(Entries taken from a collection)
+===+
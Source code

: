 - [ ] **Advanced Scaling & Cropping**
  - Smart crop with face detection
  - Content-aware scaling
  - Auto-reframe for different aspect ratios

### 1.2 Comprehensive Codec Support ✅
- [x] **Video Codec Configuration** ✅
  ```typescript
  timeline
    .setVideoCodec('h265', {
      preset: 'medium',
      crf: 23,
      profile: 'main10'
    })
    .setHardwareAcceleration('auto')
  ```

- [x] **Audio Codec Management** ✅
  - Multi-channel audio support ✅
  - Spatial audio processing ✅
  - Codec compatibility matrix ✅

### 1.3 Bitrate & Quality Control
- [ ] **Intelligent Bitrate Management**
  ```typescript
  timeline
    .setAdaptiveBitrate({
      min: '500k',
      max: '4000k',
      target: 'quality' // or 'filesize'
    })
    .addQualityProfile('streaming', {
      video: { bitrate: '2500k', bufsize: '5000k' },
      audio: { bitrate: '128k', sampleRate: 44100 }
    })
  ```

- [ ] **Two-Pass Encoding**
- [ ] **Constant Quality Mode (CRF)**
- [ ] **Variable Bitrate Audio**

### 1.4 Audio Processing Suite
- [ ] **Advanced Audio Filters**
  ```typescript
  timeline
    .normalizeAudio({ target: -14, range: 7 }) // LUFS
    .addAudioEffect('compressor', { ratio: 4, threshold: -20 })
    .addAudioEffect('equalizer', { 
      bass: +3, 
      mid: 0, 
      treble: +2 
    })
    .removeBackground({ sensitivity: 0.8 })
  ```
+===+
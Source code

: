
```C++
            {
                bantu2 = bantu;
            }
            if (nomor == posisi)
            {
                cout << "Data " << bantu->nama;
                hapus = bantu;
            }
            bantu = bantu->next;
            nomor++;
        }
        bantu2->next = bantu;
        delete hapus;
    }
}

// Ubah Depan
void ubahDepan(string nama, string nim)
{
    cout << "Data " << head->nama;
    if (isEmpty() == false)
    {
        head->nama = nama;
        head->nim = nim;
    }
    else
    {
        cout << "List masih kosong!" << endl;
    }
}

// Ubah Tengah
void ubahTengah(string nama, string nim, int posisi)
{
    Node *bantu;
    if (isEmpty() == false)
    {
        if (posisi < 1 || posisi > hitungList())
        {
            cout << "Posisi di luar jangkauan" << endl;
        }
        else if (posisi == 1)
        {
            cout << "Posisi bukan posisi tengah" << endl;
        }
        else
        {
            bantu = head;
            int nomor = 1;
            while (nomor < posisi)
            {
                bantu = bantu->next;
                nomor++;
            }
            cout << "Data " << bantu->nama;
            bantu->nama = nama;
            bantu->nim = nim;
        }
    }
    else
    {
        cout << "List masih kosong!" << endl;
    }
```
+===+
* [Task goal]: Only the count is needed: the number of lines in the data that include the word "target".

* [Exercise solution]: 2